### WHAT YOU ARE ASKED TO DO
Go through the records below and return each line that has "making" in it.

### DATA SECTION
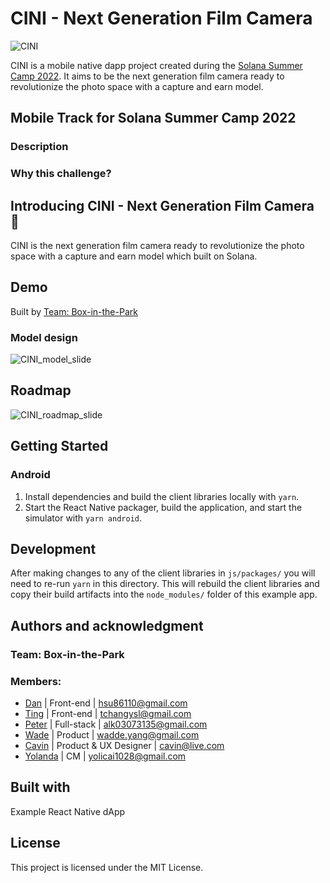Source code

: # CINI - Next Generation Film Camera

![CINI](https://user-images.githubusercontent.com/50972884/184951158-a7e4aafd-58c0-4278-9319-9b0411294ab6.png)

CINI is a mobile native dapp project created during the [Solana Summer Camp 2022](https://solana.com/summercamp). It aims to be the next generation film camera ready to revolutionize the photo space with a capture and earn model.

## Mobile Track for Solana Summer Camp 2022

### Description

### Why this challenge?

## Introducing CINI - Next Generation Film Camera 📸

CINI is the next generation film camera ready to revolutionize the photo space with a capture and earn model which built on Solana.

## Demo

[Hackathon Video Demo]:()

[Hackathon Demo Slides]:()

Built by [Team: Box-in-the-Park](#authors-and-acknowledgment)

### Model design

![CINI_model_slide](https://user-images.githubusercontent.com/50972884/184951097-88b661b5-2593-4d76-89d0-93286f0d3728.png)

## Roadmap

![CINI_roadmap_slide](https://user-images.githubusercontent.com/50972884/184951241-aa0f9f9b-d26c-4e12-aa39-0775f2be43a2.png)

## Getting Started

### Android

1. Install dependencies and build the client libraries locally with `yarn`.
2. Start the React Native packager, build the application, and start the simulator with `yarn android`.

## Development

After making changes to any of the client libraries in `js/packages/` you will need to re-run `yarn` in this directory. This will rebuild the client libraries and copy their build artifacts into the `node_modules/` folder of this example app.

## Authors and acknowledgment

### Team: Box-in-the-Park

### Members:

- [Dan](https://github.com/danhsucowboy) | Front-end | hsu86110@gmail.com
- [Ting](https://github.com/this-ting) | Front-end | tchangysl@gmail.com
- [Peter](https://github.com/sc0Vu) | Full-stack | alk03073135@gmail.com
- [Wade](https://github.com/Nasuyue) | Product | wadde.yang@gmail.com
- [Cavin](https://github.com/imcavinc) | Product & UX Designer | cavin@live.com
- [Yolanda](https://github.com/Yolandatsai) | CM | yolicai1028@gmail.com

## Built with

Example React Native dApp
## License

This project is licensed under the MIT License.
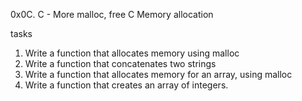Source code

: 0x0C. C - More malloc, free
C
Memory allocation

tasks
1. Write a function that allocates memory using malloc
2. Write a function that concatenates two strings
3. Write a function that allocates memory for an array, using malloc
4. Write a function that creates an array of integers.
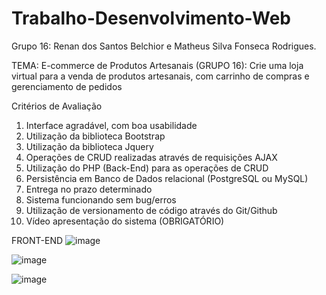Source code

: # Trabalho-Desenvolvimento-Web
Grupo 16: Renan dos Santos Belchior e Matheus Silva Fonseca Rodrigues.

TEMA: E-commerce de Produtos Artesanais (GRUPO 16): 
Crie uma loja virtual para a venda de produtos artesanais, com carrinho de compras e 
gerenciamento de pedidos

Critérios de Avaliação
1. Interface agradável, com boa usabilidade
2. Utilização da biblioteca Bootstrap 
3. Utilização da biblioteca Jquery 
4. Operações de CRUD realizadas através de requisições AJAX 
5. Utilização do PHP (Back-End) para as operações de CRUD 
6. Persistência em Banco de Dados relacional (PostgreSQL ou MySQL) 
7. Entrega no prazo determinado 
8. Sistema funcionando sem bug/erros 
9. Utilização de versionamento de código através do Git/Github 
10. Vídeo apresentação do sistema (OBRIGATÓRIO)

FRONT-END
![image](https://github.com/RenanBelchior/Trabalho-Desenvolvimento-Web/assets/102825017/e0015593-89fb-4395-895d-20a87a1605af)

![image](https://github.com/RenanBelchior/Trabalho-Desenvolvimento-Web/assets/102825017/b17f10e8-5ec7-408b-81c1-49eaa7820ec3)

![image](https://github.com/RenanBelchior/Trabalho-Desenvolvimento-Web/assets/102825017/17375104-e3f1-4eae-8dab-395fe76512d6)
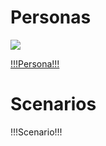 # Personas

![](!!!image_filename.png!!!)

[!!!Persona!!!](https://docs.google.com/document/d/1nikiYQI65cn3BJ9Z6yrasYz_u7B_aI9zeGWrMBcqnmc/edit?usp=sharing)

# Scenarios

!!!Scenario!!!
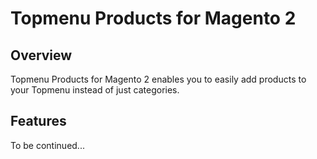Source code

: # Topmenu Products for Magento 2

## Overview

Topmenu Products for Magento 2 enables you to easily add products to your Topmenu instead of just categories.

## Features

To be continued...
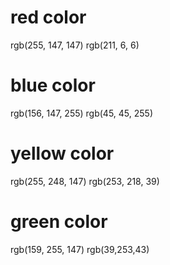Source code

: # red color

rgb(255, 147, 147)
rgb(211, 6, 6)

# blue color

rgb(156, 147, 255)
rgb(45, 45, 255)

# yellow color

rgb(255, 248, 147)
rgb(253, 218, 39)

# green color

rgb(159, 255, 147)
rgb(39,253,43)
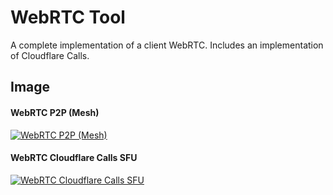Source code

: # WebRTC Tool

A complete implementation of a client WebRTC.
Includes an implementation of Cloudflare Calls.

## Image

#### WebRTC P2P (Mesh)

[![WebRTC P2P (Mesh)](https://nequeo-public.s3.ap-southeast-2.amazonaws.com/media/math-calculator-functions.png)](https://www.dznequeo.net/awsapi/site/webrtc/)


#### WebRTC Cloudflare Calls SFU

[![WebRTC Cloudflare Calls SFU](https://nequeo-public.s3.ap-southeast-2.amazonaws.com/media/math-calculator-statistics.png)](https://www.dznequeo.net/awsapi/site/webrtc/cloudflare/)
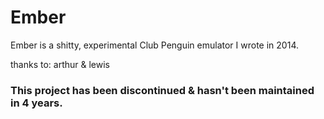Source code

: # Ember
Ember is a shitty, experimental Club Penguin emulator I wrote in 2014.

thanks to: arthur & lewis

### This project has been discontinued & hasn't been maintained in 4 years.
--
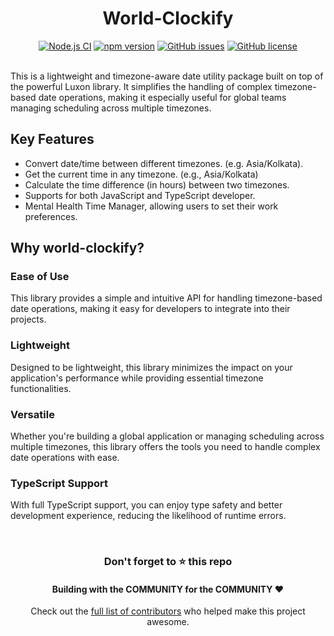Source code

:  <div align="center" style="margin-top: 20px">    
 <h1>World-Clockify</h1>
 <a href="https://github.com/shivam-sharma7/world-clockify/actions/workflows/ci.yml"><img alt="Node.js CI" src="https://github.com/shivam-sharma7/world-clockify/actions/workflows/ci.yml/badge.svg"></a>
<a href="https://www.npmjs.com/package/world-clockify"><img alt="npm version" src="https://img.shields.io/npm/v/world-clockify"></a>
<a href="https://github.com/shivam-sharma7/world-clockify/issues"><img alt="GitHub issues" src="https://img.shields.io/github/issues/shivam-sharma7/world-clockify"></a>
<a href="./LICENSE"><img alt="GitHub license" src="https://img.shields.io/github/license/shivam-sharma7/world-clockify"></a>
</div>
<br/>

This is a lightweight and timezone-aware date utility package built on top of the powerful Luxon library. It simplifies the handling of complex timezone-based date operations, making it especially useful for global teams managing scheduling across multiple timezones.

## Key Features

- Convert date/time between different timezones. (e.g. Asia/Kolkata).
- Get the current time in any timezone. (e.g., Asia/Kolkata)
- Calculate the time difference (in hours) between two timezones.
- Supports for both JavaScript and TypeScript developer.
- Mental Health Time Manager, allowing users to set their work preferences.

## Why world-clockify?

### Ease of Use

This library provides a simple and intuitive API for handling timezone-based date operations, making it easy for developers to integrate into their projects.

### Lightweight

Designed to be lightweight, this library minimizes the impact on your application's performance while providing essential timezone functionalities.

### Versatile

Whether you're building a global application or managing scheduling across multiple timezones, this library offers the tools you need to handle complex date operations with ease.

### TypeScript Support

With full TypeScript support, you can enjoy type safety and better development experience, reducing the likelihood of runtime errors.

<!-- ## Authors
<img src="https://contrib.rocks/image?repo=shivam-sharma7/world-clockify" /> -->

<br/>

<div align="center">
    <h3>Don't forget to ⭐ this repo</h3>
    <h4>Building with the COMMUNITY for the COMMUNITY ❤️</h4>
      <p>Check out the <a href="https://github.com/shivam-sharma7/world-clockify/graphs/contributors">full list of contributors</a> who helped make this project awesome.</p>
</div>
==
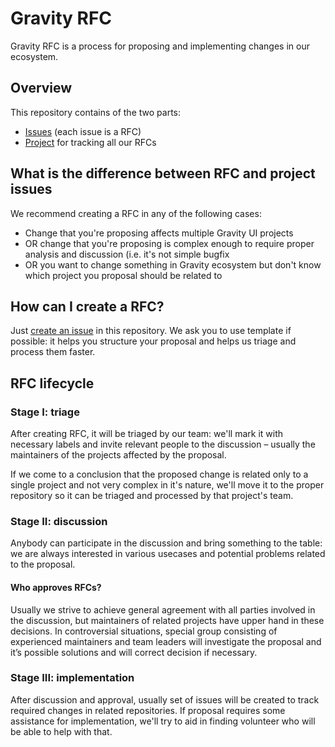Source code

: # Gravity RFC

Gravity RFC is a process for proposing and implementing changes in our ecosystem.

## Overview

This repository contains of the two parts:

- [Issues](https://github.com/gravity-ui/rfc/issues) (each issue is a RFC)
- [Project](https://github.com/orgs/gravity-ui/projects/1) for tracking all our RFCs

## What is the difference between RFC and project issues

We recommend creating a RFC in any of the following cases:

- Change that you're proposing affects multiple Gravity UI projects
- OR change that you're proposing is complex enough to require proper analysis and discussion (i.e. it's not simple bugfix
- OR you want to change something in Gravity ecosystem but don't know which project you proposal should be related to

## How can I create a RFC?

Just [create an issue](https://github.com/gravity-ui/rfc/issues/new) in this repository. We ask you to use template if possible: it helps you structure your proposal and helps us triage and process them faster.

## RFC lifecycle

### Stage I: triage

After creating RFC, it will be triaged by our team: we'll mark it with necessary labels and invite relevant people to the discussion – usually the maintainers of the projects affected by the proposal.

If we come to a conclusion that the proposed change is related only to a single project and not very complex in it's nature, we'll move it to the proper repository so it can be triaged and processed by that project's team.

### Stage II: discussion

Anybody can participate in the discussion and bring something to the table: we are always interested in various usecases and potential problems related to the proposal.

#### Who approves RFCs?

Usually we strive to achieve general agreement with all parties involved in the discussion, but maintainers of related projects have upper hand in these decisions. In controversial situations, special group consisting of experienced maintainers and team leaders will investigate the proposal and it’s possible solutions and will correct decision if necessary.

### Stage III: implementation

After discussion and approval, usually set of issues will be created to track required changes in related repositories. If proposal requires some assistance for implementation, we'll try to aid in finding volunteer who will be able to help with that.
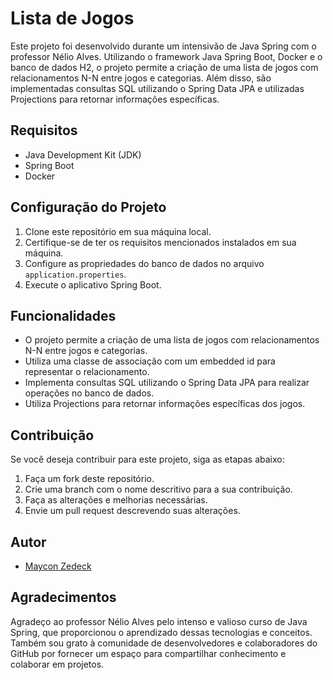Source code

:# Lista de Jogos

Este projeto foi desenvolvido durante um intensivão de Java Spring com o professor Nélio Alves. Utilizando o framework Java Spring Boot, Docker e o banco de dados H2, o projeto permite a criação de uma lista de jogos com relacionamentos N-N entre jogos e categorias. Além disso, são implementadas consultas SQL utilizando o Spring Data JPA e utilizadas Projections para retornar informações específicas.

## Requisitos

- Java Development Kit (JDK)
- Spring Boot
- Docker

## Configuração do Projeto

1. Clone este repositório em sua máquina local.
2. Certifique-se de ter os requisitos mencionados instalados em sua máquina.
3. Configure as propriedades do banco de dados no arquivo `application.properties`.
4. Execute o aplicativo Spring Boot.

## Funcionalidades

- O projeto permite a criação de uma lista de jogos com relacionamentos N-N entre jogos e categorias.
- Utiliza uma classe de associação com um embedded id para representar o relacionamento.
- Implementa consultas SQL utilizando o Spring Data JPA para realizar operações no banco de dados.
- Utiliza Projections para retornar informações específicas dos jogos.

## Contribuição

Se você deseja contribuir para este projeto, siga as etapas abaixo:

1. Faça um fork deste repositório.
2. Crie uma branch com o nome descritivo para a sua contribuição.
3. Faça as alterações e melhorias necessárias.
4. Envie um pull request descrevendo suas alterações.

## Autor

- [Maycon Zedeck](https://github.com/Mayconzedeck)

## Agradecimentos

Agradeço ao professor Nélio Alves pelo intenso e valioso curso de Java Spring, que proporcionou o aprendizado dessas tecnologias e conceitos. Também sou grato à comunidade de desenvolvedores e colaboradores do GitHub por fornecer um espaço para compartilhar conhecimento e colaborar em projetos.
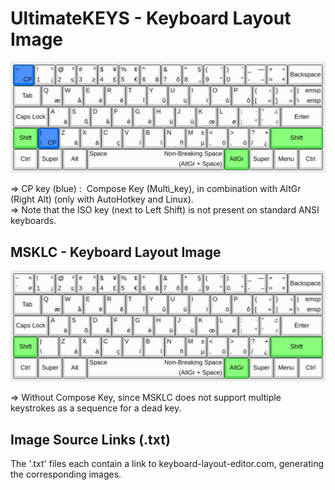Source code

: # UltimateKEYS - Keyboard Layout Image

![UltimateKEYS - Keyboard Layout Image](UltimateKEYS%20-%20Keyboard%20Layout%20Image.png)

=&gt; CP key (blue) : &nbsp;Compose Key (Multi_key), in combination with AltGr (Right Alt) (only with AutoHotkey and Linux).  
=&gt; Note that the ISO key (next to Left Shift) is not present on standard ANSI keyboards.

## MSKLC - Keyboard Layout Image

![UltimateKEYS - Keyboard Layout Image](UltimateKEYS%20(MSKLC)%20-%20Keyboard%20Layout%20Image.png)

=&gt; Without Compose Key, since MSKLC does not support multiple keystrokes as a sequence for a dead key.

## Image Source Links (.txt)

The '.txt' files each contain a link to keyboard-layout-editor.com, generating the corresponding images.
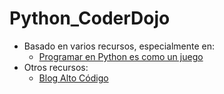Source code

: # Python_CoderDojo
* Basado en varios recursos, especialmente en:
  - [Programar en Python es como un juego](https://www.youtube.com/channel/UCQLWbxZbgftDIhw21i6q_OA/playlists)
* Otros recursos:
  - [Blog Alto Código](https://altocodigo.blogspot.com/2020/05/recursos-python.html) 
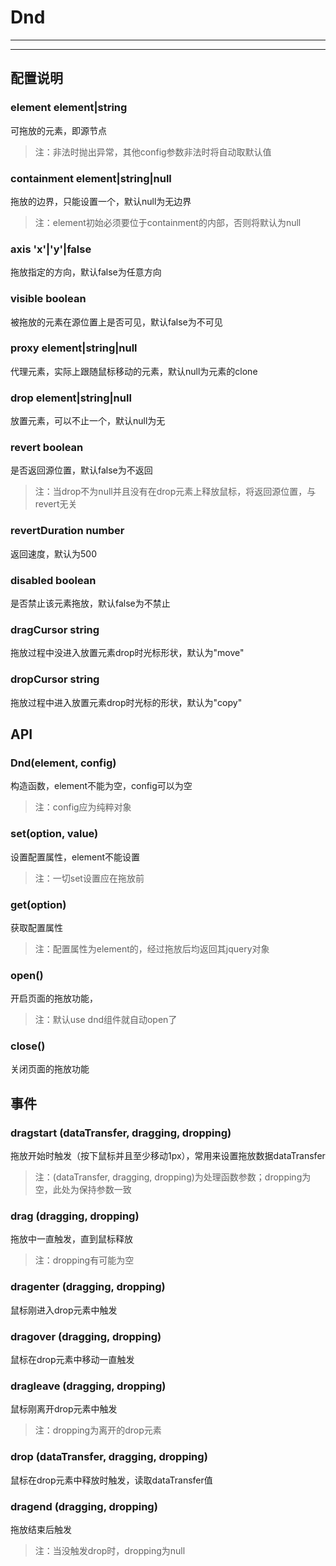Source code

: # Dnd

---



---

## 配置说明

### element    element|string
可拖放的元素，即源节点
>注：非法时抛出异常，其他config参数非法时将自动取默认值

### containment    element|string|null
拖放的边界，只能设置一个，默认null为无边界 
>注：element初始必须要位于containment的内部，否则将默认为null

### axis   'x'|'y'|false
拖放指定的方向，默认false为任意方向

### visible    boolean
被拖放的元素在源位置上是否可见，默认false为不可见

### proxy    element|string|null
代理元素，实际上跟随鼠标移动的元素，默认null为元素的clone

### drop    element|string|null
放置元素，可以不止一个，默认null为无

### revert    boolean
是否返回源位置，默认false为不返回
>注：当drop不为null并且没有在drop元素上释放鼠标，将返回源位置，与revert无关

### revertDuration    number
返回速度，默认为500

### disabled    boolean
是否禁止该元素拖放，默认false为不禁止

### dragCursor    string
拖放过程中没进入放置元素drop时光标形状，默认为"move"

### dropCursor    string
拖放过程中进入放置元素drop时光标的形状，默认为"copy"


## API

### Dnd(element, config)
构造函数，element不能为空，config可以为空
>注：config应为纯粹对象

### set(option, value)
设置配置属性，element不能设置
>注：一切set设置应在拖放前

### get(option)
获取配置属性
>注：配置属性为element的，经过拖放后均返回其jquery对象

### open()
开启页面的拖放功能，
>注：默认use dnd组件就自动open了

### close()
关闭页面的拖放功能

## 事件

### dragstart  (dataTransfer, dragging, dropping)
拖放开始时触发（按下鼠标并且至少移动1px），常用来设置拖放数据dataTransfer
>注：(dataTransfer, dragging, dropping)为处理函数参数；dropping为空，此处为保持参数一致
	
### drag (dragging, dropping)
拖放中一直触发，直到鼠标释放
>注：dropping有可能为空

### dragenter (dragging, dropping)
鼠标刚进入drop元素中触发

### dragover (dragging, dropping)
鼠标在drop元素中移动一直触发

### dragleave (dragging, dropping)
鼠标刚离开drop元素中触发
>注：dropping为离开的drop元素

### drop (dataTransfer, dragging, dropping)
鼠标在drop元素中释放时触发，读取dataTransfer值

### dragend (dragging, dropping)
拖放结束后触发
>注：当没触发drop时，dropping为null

### WRITTEN SOLUTION
After making changes to any of the client libraries in `js/packages/` you will need to re-run `yarn` in this directory. This will rebuild the client libraries and copy their build artifacts into the `node_modules/` folder of this example app.
This is a lightweight and timezone-aware date utility package built on top of the powerful Luxon library. It simplifies the handling of complex timezone-based date operations, making it especially useful for global teams managing scheduling across multiple timezones.
This library provides a simple and intuitive API for handling timezone-based date operations, making it easy for developers to integrate into their projects.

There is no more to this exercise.